*Try it*: Reproduce the records precisely. Every line should be included.

*Records for the task*:
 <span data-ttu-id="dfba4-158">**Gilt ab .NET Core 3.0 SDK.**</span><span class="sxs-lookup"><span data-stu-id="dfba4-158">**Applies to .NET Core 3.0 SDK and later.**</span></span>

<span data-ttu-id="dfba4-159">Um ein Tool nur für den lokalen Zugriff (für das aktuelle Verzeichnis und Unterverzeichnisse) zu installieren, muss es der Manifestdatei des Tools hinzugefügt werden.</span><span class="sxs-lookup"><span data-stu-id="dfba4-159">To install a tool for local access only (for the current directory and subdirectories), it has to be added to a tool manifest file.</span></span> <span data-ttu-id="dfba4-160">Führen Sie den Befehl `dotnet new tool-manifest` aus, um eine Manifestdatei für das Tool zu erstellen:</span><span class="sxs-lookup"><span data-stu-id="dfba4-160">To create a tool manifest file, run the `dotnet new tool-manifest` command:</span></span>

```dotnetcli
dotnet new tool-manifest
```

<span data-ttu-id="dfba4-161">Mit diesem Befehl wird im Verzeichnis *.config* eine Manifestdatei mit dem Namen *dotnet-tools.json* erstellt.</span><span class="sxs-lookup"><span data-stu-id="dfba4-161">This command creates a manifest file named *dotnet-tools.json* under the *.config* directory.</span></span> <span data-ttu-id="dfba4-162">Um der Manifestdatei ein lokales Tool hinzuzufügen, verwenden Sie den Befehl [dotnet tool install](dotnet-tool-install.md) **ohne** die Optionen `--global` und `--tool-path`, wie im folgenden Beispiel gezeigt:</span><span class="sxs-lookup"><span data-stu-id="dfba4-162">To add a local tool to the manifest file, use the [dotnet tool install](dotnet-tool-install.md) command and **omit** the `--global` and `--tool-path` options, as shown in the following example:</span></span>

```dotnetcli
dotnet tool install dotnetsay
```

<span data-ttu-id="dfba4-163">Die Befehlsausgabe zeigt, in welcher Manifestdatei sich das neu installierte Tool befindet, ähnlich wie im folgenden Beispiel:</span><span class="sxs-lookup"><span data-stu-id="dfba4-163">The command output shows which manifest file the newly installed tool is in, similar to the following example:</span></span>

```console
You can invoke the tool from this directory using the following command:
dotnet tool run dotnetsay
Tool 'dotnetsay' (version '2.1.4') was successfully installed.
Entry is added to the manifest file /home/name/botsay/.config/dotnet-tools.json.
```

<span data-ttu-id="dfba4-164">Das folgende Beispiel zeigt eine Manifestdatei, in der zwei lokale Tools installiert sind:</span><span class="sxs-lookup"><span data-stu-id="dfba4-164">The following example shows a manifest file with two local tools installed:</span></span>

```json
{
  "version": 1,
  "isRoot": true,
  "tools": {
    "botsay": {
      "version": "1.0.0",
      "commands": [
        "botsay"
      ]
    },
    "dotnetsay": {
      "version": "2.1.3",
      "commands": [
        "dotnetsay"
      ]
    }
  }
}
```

*Solved problem*:
 <span data-ttu-id="dfba4-158">**Gilt ab .NET Core 3.0 SDK.**</span><span class="sxs-lookup"><span data-stu-id="dfba4-158">**Applies to .NET Core 3.0 SDK and later.**</span></span>

<span data-ttu-id="dfba4-159">Um ein Tool nur für den lokalen Zugriff (für das aktuelle Verzeichnis und Unterverzeichnisse) zu installieren, muss es der Manifestdatei des Tools hinzugefügt werden.</span><span class="sxs-lookup"><span data-stu-id="dfba4-159">To install a tool for local access only (for the current directory and subdirectories), it has to be added to a tool manifest file.</span></span> <span data-ttu-id="dfba4-160">Führen Sie den Befehl `dotnet new tool-manifest` aus, um eine Manifestdatei für das Tool zu erstellen:</span><span class="sxs-lookup"><span data-stu-id="dfba4-160">To create a tool manifest file, run the `dotnet new tool-manifest` command:</span></span>

```dotnetcli
dotnet new tool-manifest
```

<span data-ttu-id="dfba4-161">Mit diesem Befehl wird im Verzeichnis *.config* eine Manifestdatei mit dem Namen *dotnet-tools.json* erstellt.</span><span class="sxs-lookup"><span data-stu-id="dfba4-161">This command creates a manifest file named *dotnet-tools.json* under the *.config* directory.</span></span> <span data-ttu-id="dfba4-162">Um der Manifestdatei ein lokales Tool hinzuzufügen, verwenden Sie den Befehl [dotnet tool install](dotnet-tool-install.md) **ohne** die Optionen `--global` und `--tool-path`, wie im folgenden Beispiel gezeigt:</span><span class="sxs-lookup"><span data-stu-id="dfba4-162">To add a local tool to the manifest file, use the [dotnet tool install](dotnet-tool-install.md) command and **omit** the `--global` and `--tool-path` options, as shown in the following example:</span></span>

```dotnetcli
dotnet tool install dotnetsay
```

<span data-ttu-id="dfba4-163">Die Befehlsausgabe zeigt, in welcher Manifestdatei sich das neu installierte Tool befindet, ähnlich wie im folgenden Beispiel:</span><span class="sxs-lookup"><span data-stu-id="dfba4-163">The command output shows which manifest file the newly installed tool is in, similar to the following example:</span></span>

```console
You can invoke the tool from this directory using the following command:
dotnet tool run dotnetsay
Tool 'dotnetsay' (version '2.1.4') was successfully installed.
Entry is added to the manifest file /home/name/botsay/.config/dotnet-tools.json.
```

<span data-ttu-id="dfba4-164">Das folgende Beispiel zeigt eine Manifestdatei, in der zwei lokale Tools installiert sind:</span><span class="sxs-lookup"><span data-stu-id="dfba4-164">The following example shows a manifest file with two local tools installed:</span></span>

```json
{
  "version": 1,
  "isRoot": true,
  "tools": {
    "botsay": {
      "version": "1.0.0",
      "commands": [
        "botsay"
      ]
    },
    "dotnetsay": {
      "version": "2.1.3",
      "commands": [
        "dotnetsay"
      ]
    }
  }
}
```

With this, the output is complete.